[Source texts of formatted documents]
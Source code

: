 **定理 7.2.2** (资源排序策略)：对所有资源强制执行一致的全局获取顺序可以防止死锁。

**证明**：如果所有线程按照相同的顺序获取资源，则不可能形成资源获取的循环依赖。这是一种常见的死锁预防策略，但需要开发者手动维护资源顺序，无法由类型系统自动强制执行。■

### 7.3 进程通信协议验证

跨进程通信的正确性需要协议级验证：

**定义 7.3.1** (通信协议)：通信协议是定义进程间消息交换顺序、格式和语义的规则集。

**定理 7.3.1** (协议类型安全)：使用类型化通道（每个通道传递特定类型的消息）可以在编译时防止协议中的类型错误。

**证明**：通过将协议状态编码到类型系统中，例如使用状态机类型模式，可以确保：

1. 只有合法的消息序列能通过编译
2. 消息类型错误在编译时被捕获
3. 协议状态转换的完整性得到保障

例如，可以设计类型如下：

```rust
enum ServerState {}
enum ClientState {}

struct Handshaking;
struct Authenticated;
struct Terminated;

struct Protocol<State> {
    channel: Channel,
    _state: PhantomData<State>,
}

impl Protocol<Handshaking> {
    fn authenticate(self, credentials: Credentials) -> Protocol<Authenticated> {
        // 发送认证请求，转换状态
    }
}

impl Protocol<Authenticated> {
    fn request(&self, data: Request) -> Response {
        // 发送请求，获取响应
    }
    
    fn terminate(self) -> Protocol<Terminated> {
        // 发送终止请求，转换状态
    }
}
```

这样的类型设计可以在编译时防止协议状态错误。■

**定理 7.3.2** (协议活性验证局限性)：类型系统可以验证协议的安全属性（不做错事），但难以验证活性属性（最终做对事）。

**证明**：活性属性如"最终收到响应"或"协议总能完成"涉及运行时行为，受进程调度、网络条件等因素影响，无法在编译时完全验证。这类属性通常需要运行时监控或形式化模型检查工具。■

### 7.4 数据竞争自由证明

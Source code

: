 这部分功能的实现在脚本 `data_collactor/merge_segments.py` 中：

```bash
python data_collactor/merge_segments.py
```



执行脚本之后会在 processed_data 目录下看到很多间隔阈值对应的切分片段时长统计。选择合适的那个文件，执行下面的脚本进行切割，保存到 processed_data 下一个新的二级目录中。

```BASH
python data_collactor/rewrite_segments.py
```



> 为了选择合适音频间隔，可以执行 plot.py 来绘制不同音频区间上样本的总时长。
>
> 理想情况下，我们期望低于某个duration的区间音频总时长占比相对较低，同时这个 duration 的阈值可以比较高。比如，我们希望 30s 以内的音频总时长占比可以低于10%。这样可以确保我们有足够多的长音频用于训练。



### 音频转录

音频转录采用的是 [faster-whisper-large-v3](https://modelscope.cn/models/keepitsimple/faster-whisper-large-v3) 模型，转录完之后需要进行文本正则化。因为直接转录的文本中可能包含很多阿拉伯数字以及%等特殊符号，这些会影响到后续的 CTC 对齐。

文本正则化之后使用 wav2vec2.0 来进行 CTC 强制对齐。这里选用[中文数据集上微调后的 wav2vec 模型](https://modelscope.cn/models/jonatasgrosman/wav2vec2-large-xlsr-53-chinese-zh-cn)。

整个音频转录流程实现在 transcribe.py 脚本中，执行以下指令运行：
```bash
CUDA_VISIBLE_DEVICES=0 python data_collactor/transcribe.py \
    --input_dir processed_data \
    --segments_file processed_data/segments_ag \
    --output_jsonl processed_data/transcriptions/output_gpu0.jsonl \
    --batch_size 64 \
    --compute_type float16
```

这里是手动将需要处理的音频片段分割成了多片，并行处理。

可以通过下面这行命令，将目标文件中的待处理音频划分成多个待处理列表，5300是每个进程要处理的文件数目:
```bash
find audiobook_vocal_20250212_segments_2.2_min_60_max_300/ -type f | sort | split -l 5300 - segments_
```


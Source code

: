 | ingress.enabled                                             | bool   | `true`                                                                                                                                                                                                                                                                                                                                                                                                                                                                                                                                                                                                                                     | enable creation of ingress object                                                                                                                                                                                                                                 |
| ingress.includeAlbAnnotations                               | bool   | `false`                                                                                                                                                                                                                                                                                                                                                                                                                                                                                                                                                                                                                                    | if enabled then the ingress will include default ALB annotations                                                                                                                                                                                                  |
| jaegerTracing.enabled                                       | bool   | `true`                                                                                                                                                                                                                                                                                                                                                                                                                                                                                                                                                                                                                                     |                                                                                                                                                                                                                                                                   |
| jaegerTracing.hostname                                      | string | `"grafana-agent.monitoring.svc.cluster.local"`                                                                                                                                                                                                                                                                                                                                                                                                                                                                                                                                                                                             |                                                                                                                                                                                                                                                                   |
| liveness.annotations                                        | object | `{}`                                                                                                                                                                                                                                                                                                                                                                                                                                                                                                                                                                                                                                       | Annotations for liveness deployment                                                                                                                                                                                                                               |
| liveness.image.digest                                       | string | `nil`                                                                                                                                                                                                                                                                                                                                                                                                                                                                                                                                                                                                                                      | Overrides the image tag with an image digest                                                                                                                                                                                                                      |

* EXERCISE GOAL
Of the lines above, copy each one that contains the word "Handshaking".

* TASK RESPONSE
struct Handshaking;
impl Protocol<Handshaking> {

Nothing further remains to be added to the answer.